The entry class of our example extension package has been generated inside
R/ChebiExEntry.R
.
Here is its content:
#' ChEBI connector example entry class.
#'
#' Entry class for ChEBI connector example.
#'
#' @seealso
#' \code{\link{BiodbXmlEntry}}.
#'
#' @examples
#' # Create an instance with default settings:
#' mybiodb <- biodb::Biodb()
#'
#' # Get a connector that inherits from ChebiExConn:
#' conn <- mybiodb$getFactory()$createConn('chebi.ex')
#'
#' # Get the first entry
#' e <- conn$getEntry(conn$getEntryIds(1L))
#'
#' # Terminate instance.
#' mybiodb$terminate()
#'
#' @import biodb
#' @import R6
#' @export
ChebiExEntry <- R6::R6Class("ChebiExEntry",
inherit=
biodb::BiodbXmlEntry
,
public=list(
initialize=function(...) {
super$initialize(...)
}
,doCheckContent=function(content) {
# You can do some more checks of the content here.
return(TRUE)
}
,doParseFieldsStep2=function(parsed.content) {
# TODO Implement your custom parsing processing here.
}
))
The class inherits from BiodbXmlEntry
since we have set the entryType
parameter to "xml"
.
An entry class must inherit from the BiodbEntry
class and define some
methods.
To simplify this step, several generic entry classes have been defined in
biodb (see 5), depending on the type of content
downloaded from the database.
To use one of these classes for your entry class, you only have to make your
class inherit from the desired generic class.
Entry class | Content type handled |
---|---|
BiodbCsvEntry |
CSV file. |
BiodbHtmlEntry |
HTML, the parsing will be done using XPath expressions. |
BiodbJsonEntry |
JSON. |
BiodbListEntry |
R list. |
BiodbSdfEntry |
SDF file (chemical data file format). |
BiodbTxtEntry |
Text file, the parsing will be done using regular expressions. |
BiodbXmlEntry |
XML file, the parsing will be done using XPath expressions. |
Two methods are defined that can be used to enhance our implementation.
The method doCheckContent()
can be used to further check the parsed
content of an entry, for instance for some incoherence between fields.
The method doParseFieldsStep2()
allows to run some custom code for complex
parsing of the entry’s content.
This method is run after doParseFieldsStep1()
, which is defined inside the
mother class (here BiodbXmlEntry
) and executes the parsing expression defined
inside inst/definitions.yml
.
Note: biodb uses R6 as OOP (Object Oriented Programming) model.
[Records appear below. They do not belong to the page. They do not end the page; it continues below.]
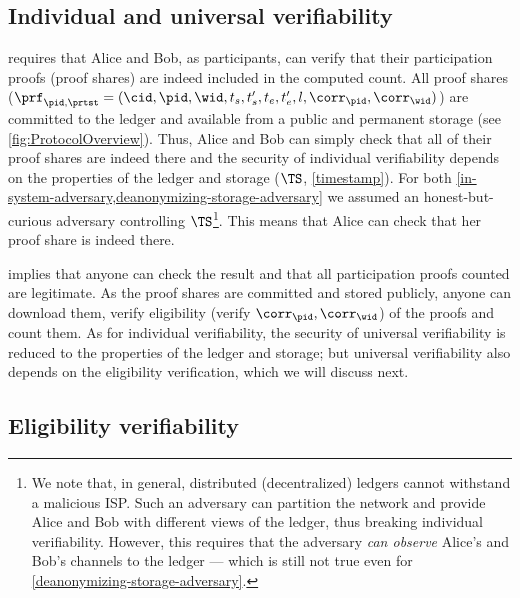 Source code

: \subsection{Individual and universal verifiability}%
\label{analysis-individual}%
\label{analysis-universal}

 requires that Alice and Bob, as participants, can verify 
that their participation proofs (\ie proof shares) are indeed included in the 
computed count.
All proof shares (\ie \(\prf_{\pid, \prtst} = (\cid, \pid, \wid, t_s, t_s', 
  t_e, t_e', l, \corr_\pid, \corr_\wid)\)) are committed to the ledger and 
available from a public and permanent storage (see 
\cref{fig:ProtocolOverview}).
Thus, Alice and Bob can simply check that all of their proof shares are indeed 
there and the security of individual verifiability depends on the properties of 
the ledger and storage (\(\TS\), \cref{timestamp}).
For both \cref{in-system-adversary,deanonymizing-storage-adversary} we assumed 
an honest-but-curious adversary controlling \(\TS\)\footnote{%
  We note that, in general, distributed (decentralized) ledgers cannot 
  withstand a malicious \ac{ISP}.
  Such an adversary can partition the network and provide Alice and Bob with 
  different views of the ledger, thus breaking individual verifiability.
  However, this requires that the adversary \emph{can observe} Alice's and 
  Bob's channels to the ledger --- which is still not true even for 
  \cref{deanonymizing-storage-adversary}.
}.
This means that Alice can check that her proof share is indeed there.

 implies that anyone can check the result and that all 
participation proofs counted are legitimate.
As the proof shares are committed and stored publicly, anyone can
download them, verify eligibility (\ie verify \(\corr_\pid,
\corr_{\wid}\)) of the proofs and count them.
As for individual verifiability, the security of universal verifiability is 
reduced to the properties of the ledger and storage; but universal 
verifiability also depends on the eligibility verification, which we will 
discuss next.

\subsection{Eligibility verifiability}%
\label{analysis-eligibility}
Please see vignette Details on biodb , for more explanations.
The generator has generated the full class, and thus has taken care of the inheritance part, as well as the declaration of the required methods. See 6 for a description of these methods. What is left to us is the implementation of those methods.
Here is the generated skeleton:
#' ChEBI connector example connector class.
#'
#' Connector class for ChEBI connector example.
#'
#' @seealso \code{\link{BiodbConn}}.
#'
#' @examples
#' # Create an instance with default settings:
#' mybiodb <- biodb::Biodb()
#'
#' # Get a connector:
#' conn <- mybiodb$getFactory()$createConn('chebi.ex')
#'
#' # Get the first entry
#' e <- conn$getEntry(conn$getEntryIds(1L))
#'
#' # Terminate instance.
#' mybiodb$terminate()
#'
#' @import biodb
#' @import R6
#' @export
ChebiExConn <- R6::R6Class("ChebiExConn",
inherit=biodb::BiodbConn,
public=list(
initialize=function(...) {
super$initialize(...)
}
,wsFind=function(name="", retfmt=c('plain', 'parsed', 'ids', 'request')) {
# This is the implementation of a fictive web service called "find" that
# search for entries by name.
# Use it as an example for implementing your own web services.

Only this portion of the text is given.